Liga I Feminin
- Season: 2012–13
- Champions: Olimpia Cluj
- Champions League: Olimpia Cluj

= 2012–13 Liga I (women's football) =

The 2012–13 season of the Liga I Feminin was the 23rd season of Romania's premier women's football league. Olimpia Cluj were the defending champions and defended their title.

The season was the last named Liga I and prepared the restructuring of the Romanian football pyramid. Next season a second-level league was created.
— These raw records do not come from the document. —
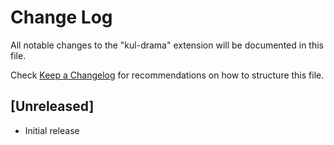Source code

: # Change Log
All notable changes to the "kul-drama" extension will be documented in this file.

Check [Keep a Changelog](http://keepachangelog.com/) for recommendations on how to structure this file.

## [Unreleased]
- Initial release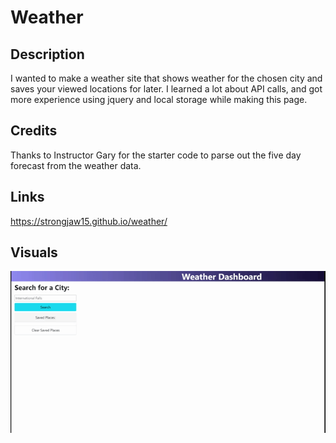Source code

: # Weather

## Description

I wanted to make a weather site that shows weather for the chosen city and saves your viewed locations for later. I learned a lot about API calls, and got more experience using jquery and local storage while making this page.

## Credits

Thanks to Instructor Gary for the starter code to parse out the five day forecast from the weather data.

## Links

https://strongjaw15.github.io/weather/

## Visuals

![](./assets/images/Weather.gif)
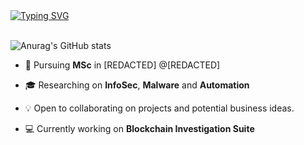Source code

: <a href="https://git.io/typing-svg">
   <img src="https://readme-typing-svg.demolab.com?font=Fira+Code&size=18&duration=2500&pause=800&color=7fff00&multiline=true&repeat=false&width=530&height=80&lines=Arb1trage;MSc+InfoSec+Researcher+%7C+Software+Engineer;Blockchain+%7C+Automation+%7C+Bots" alt="Typing SVG" />
</a>
<br/>
<br/>

![Anurag's GitHub stats](https://github-readme-stats.vercel.app/api?username=arb1trage&theme=chartreuse-dark&show_icons=true)

* 📖 Pursuing **MSc** in [REDACTED] @[REDACTED]

* 🎓 Researching on **InfoSec**, **Malware** and **Automation**

* 💡 Open to collaborating on projects and potential business ideas.

* 💻 Currently working on **Blockchain Investigation Suite**
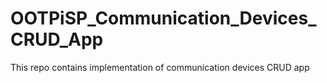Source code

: # OOTPiSP_Communication_Devices_CRUD_App
This repo contains implementation of communication devices CRUD app
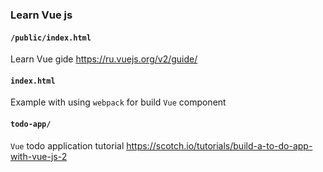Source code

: ### Learn Vue js

#### `/public/index.html`

Learn Vue gide https://ru.vuejs.org/v2/guide/

#### `index.html`

Example with using `webpack` for build `Vue` component

#### `todo-app/`

`Vue` todo application tutorial https://scotch.io/tutorials/build-a-to-do-app-with-vue-js-2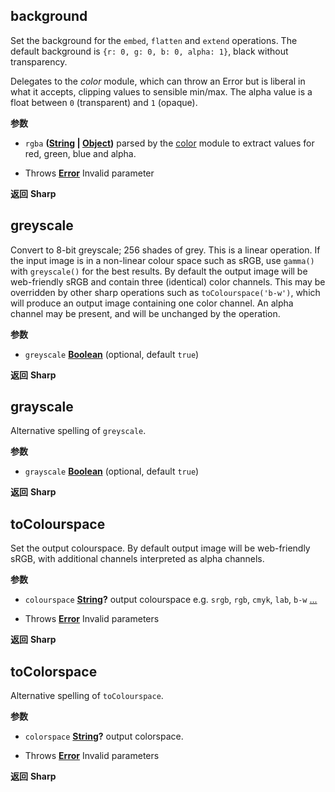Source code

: ## background

Set the background for the `embed`, `flatten` and `extend` operations.
The default background is `{r: 0, g: 0, b: 0, alpha: 1}`, black without transparency.

Delegates to the _color_ module, which can throw an Error
but is liberal in what it accepts, clipping values to sensible min/max.
The alpha value is a float between `0` (transparent) and `1` (opaque).

**参数** 

-   `rgba` **([String](https://developer.mozilla.org/en-US/docs/Web/JavaScript/Reference/Global_Objects/String) \| [Object](https://developer.mozilla.org/en-US/docs/Web/JavaScript/Reference/Global_Objects/Object))** parsed by the [color](https://www.npmjs.org/package/color) module to extract values for red, green, blue and alpha.


-   Throws **[Error](https://developer.mozilla.org/en-US/docs/Web/JavaScript/Reference/Global_Objects/Error)** Invalid parameter

**返回** **Sharp** 

## greyscale

Convert to 8-bit greyscale; 256 shades of grey.
This is a linear operation. If the input image is in a non-linear colour space such as sRGB, use `gamma()` with `greyscale()` for the best results.
By default the output image will be web-friendly sRGB and contain three (identical) color channels.
This may be overridden by other sharp operations such as `toColourspace('b-w')`,
which will produce an output image containing one color channel.
An alpha channel may be present, and will be unchanged by the operation.

**参数** 

-   `greyscale` **[Boolean](https://developer.mozilla.org/en-US/docs/Web/JavaScript/Reference/Global_Objects/Boolean)**  (optional, default `true`)

**返回** **Sharp** 

## grayscale

Alternative spelling of `greyscale`.

**参数** 

-   `grayscale` **[Boolean](https://developer.mozilla.org/en-US/docs/Web/JavaScript/Reference/Global_Objects/Boolean)**  (optional, default `true`)

**返回** **Sharp** 

## toColourspace

Set the output colourspace.
By default output image will be web-friendly sRGB, with additional channels interpreted as alpha channels.

**参数** 

-   `colourspace` **[String](https://developer.mozilla.org/en-US/docs/Web/JavaScript/Reference/Global_Objects/String)?** output colourspace e.g. `srgb`, `rgb`, `cmyk`, `lab`, `b-w` [...](https://github.com/jcupitt/libvips/blob/master/libvips/iofuncs/enumtypes.c#L568)


-   Throws **[Error](https://developer.mozilla.org/en-US/docs/Web/JavaScript/Reference/Global_Objects/Error)** Invalid parameters

**返回** **Sharp** 

## toColorspace

Alternative spelling of `toColourspace`.

**参数** 

-   `colorspace` **[String](https://developer.mozilla.org/en-US/docs/Web/JavaScript/Reference/Global_Objects/String)?** output colorspace.


-   Throws **[Error](https://developer.mozilla.org/en-US/docs/Web/JavaScript/Reference/Global_Objects/Error)** Invalid parameters

**返回** **Sharp** 
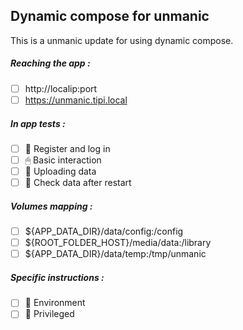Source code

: ## Dynamic compose for unmanic
This is a unmanic update for using dynamic compose.
##### Reaching the app :
- [ ] http://localip:port
- [ ] https://unmanic.tipi.local
##### In app tests :
- [ ] 📝 Register and log in
- [ ] 🖱 Basic interaction
- [ ] 🌆 Uploading data
- [ ] 🔄 Check data after restart
##### Volumes mapping :
- [ ] ${APP_DATA_DIR}/data/config:/config
- [ ] ${ROOT_FOLDER_HOST}/media/data:/library
- [ ] ${APP_DATA_DIR}/data/temp:/tmp/unmanic
##### Specific instructions :
- [ ] 🌳 Environment
- [ ] 👑 Privileged
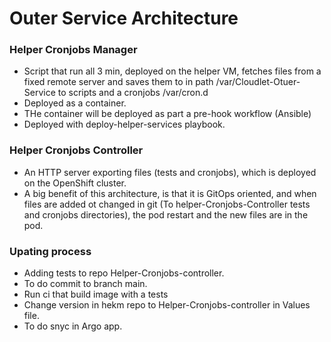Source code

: # Outer Service Architecture

### Helper Cronjobs Manager

* Script that run all 3 min, deployed on the helper VM, fetches files from a fixed remote server and saves them to in path /var/Cloudlet-Otuer-Service to scripts and a cronjobs /var/cron.d
* Deployed as a container.
* THe container will be deployed as part a pre-hook workflow (Ansible)
* Deployed with deploy-helper-services playbook.


### Helper Cronjobs Controller

* An HTTP server exporting files (tests and cronjobs), which is deployed on the OpenShift cluster.
* A big benefit of this architecture, is that it is GitOps  oriented, and when files are added ot changed in git (To helper-Cronjobs-Controller tests and cronjobs directories), the pod restart and the new files are in the pod.

### Upating process

* Adding tests to repo Helper-Cronjobs-controller.
* To do commit to branch main.
* Run ci that build image with a tests
* Change version in hekm repo to Helper-Cronjobs-controller in Values file.
* To do snyc in Argo app.



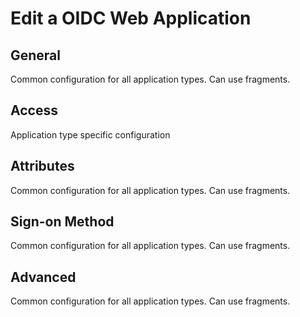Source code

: # Edit a OIDC Web Application

## General
Common configuration for all application types. Can use fragments.

## Access
Application type specific configuration

## Attributes
Common configuration for all application types. Can use fragments.

## Sign-on Method
Common configuration for all application types. Can use fragments.

## Advanced
Common configuration for all application types. Can use fragments.

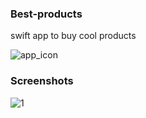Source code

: ### Best-products
swift app to buy cool products 

![app_icon](https://user-images.githubusercontent.com/22257066/27092632-b6685be4-506c-11e7-9075-270068c2ebb7.png)

### Screenshots

![1](https://user-images.githubusercontent.com/22257066/27092557-6e6ebc02-506c-11e7-9bde-1859bad8e1bd.png)
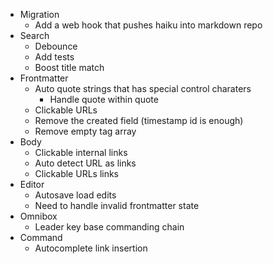 - Migration
  - Add a web hook that pushes haiku into markdown repo
- Search
  - Debounce
  - Add tests
  - Boost title match
- Frontmatter
  - Auto quote strings that has special control charaters
    - Handle quote within quote
  - Clickable URLs
  - Remove the created field (timestamp id is enough)
  - Remove empty tag array
- Body
  - Clickable internal links
  - Auto detect URL as links
  - Clickable URLs links
- Editor
  - Autosave load edits
  - Need to handle invalid frontmatter state
- Omnibox
  - Leader key base commanding chain
- Command
  - Autocomplete link insertion
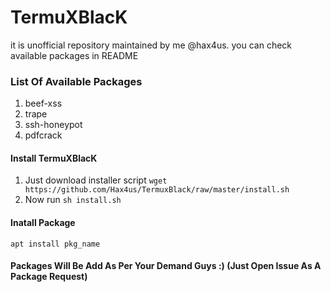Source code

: # TermuXBlacK
it is unofficial repository maintained by me @hax4us. you can check available packages in README

### List Of Available Packages
1. beef-xss
2. trape
3. ssh-honeypot
4. pdfcrack

#### Install TermuXBlacK
1. Just download installer script `wget https://github.com/Hax4us/TermuxBlack/raw/master/install.sh`
2. Now run `sh install.sh`

#### Inatall Package 
`apt install pkg_name`

#### Packages Will Be Add As Per Your Demand Guys :) (Just Open Issue As A Package Request)
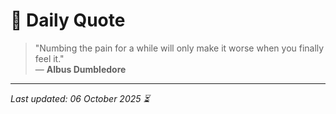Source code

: # 📜 Daily Quote

> "Numbing the pain for a while will only make it worse when you finally feel it."  
> — **Albus Dumbledore**

---

_Last updated: 06 October 2025 ⏳_

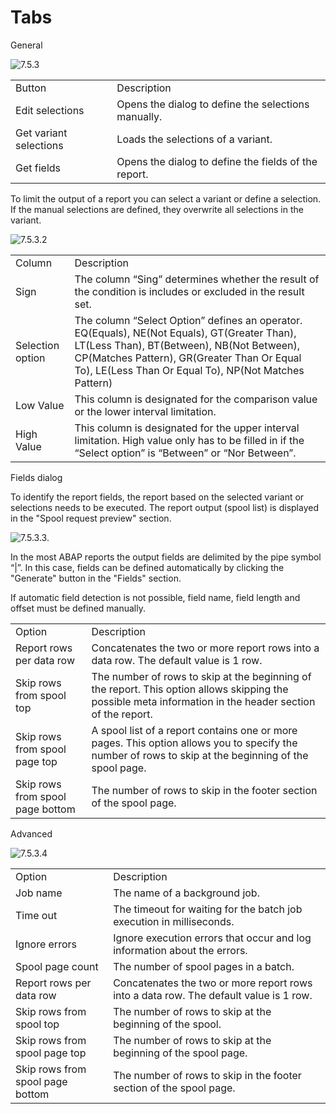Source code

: # Tabs

<control>General</control>

<img src="Image-7.5.3.png" alt="7.5.3"/>

<table>
    <tr>
    <td>Button</td>
    <td>Description</td>
    </tr>
    <tr>
    <td>Edit selections</td>
    <td>Opens the dialog to define the selections manually.</td>
    </tr>
    <tr>
    <td>Get variant selections</td>
    <td>Loads the selections of a variant.</td>
    </tr>
    <tr>
    <td>Get fields</td>
    <td>Opens the dialog to define the fields of the report.</td>
    </tr>
</table>

To limit the output of a report you can select a variant or define a selection. If the manual selections are defined, they overwrite all selections in the variant.

<img src="Image-7.5.3.2.png" alt="7.5.3.2"/>

<table>
    <tr>
    <td>Column</td>
    <td>Description</td>
    </tr>
    <tr>
    <td>Sign</td>
    <td>The column “Sing” determines whether the result of the condition is includes or excluded in the result set.</td>
    </tr>
    <tr>
    <td>Selection option</td>
    <td>The column “Select Option” defines an operator.
    <control>EQ</control>(Equals), <control>NE</control>(Not Equals), <control>GT</control>(Greater Than), <control>LT</control>(Less Than), 
    <control>BT</control>(Between), <control>NB</control>(Not Between), <control>CP</control>(Matches Pattern), 
    <control>GR</control>(Greater Than Or Equal To), <control>LE</control>(Less Than Or Equal To), 
    <control>NP</control>(Not Matches Pattern)
    </td>
    </tr>
    <tr>
    <td>Low Value</td>
    <td>This column is designated for the comparison value or the lower interval limitation.</td>
    </tr>
    <tr>
    <td>High Value</td>
    <td>This column is designated for the upper interval limitation. High value only has to be filled in if the “Select option” is “Between” or “Nor Between”.</td>
    </tr>
</table>

<control>Fields dialog</control>

To identify the report fields, the report based on the selected variant or selections needs to be executed. The report output (spool list) is displayed in the "Spool request preview" section.

<img src="image-7.5.3.3.png" alt="7.5.3.3."/>

In the most ABAP reports the output fields are delimited by the pipe symbol “|”. In this case, fields can be defined automatically by clicking the "Generate" button in the "Fields" section.

If automatic field detection is not possible, field name, field length and offset must be defined manually.

<table>
    <tr>
    <td>Option</td>
    <td>Description</td>
    </tr>
    <tr>
    <td>Report rows per data row
    </td>
    <td>Concatenates the two or more report rows into a data row. 
    The default value is 1 row.
    </td>
    </tr>
    <tr>
    <td>Skip rows from spool top</td>
    <td>The number of rows to skip at the beginning of the report. This option allows skipping the possible meta information in the header section of the report.</td>
    </tr>
    <tr>
    <td>Skip rows from spool page top</td>
    <td>A spool list of a report contains one or more pages. This option allows you to specify the number of rows to skip at the beginning of the spool page.</td>
    </tr>
    <tr>
    <td>Skip rows from spool page bottom</td>
    <td>The number of rows to skip in the footer section of the spool page.</td>
    </tr>
</table>

<control>Advanced</control>

<img src="Image-7.5.3.4.png" alt="7.5.3.4"/>

<table>
    <tr>
    <td>Option</td>
    <td>Description</td>
    </tr>
    <tr>
    <td>Job name</td>
    <td>The name of a background job.</td>
    </tr>
    <tr>
    <td>Time out</td>
    <td>The timeout for waiting for the batch job execution in milliseconds.</td>
    </tr>
    <tr>
    <td>Ignore errors</td>
    <td>Ignore execution errors that occur and log information about the errors.</td>
    </tr>
    <tr>
    <td>Spool page count</td>
    <td>The number of spool pages in a batch.</td>
    </tr>
    <tr>
    <td>Report rows per data row
    </td>
    <td>Concatenates the two or more report rows into a data row. 
    The default value is 1 row.
    </td>
    </tr>
    <tr>
    <td>Skip rows from spool top</td>
    <td>The number of rows to skip at the beginning of the spool.</td>
    </tr>
    <tr>
    <td>Skip rows from spool page top</td>
    <td>The number of rows to skip at the beginning of the spool page.</td>
    </tr>
    <tr>
    <td>Skip rows from spool page bottom</td>
    <td>The number of rows to skip in the footer section of the spool page.</td>
    </tr>
</table>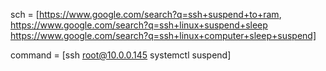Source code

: sch = [https://www.google.com/search?q=ssh+suspend+to+ram, https://www.google.com/search?q=ssh+linux+suspend+sleep https://www.google.com/search?q=ssh+linux+computer+sleep+suspend]

command = [ssh root@10.0.0.145 systemctl suspend]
==Changes from 2011 to 2012==
- 18 teams play in the league, two less than last season.
- The league is now played in three divisions instead of two. After a double round robin, i.e. 18 matches per team, the top two teams will move on to play the championship round.
- Because of the creation of the new Superliga the third placed teams from each group will play a play-off with the top two qualifying for next season's Superliga.
- The fourth to sixth placed teams are divided into two groups that play a round-robin again. Though all clubs will start in next year's second-level league, the 2013–2014 Liga I.

==Standings==
===First stage===
Each team plays 10 games.

====East====

| Pos | Team | Pld | W | D | L | GF | GA | GD | Pts | Qualification |
| 1 | FCM Târgu Mureş | 10 | 9 | 0 | 1 | 78 | 6 | +72 | 27 | Final stage |
| 2 | CS Blue Angel Cristian Brasov | 10 | 9 | 0 | 1 | 33 | 9 | +24 | 27 |
| 3 | CS Navobi Iasi | 10 | 6 | 0 | 4 | 23 | 20 | +3 | 18 | Superliga qualifying |
| 4 | ACS Vasas Femina | 10 | 4 | 0 | 6 | 20 | 35 | −15 | 12 | Play-out |
| 5 | Viitorul 2010 Buzau | 18 | 7 | 3 | 8 | 10 | 39 | −29 | 24 |
| 6 | FCM Viitorul Reghin | 10 | 0 | 0 | 10 | 3 | 58 | −55 | 0 |

====West====

| Pos | Team | Pld | W | D | L | GF | GA | GD | Pts | Qualification |
| 1 | Olimpia Cluj | 10 | 9 | 0 | 1 | 94 | 2 | +92 | 27 | Final stage |
| 2 | CFR 1933 Timișoara | 10 | 8 | 1 | 1 | 63 | 14 | +49 | 25 |
| 3 | CS Independenta Baia Mare | 10 | 5 | 1 | 4 | 22 | 33 | −11 | 16 | Superliga qualifying |
| 4 | FC UTA Arad | 10 | 5 | 0 | 5 | 28 | 36 | −8 | 15 | Play-out |
| 5 | CS Navobi Alba Iulia | 10 | 1 | 0 | 9 | 5 | 70 | −65 | 3 |
| 6 | CS Negrea Reşiţa | 10 | 1 | 0 | 9 | 2 | 59 | −57 | −21 |  |

====South====

| Pos | Team | Pld | W | D | L | GF | GA | GD | Pts | Qualification |
| 1 | CS Brazi | 10 | 8 | 2 | 0 | 34 | 4 | +30 | 26 | Final stage |
| 2 | CS REAL Craiova | 10 | 6 | 2 | 2 | 58 | 14 | +44 | 20 |
| 3 | Fair Play București | 10 | 6 | 2 | 2 | 25 | 17 | +8 | 20 | Superliga qualifying |
| 4 | CSS Târgovişte | 10 | 4 | 2 | 4 | 24 | 15 | +9 | 14 | Play-out |
| 5 | Universitatea Alexandria | 10 | 2 | 0 | 8 | 17 | 55 | −38 | 6 |
| 6 | Sporting Craiova | 10 | 0 | 0 | 10 | 3 | 56 | −53 | 0 |

===Championship play-off===
The top two of each group advanced to the final stage. The six teams play each other two times for a total of ten games. In contrast to last season, there were no bonus points given for winning their first stage division. Blue Angel Cristian Brasov withdrew their team after the season.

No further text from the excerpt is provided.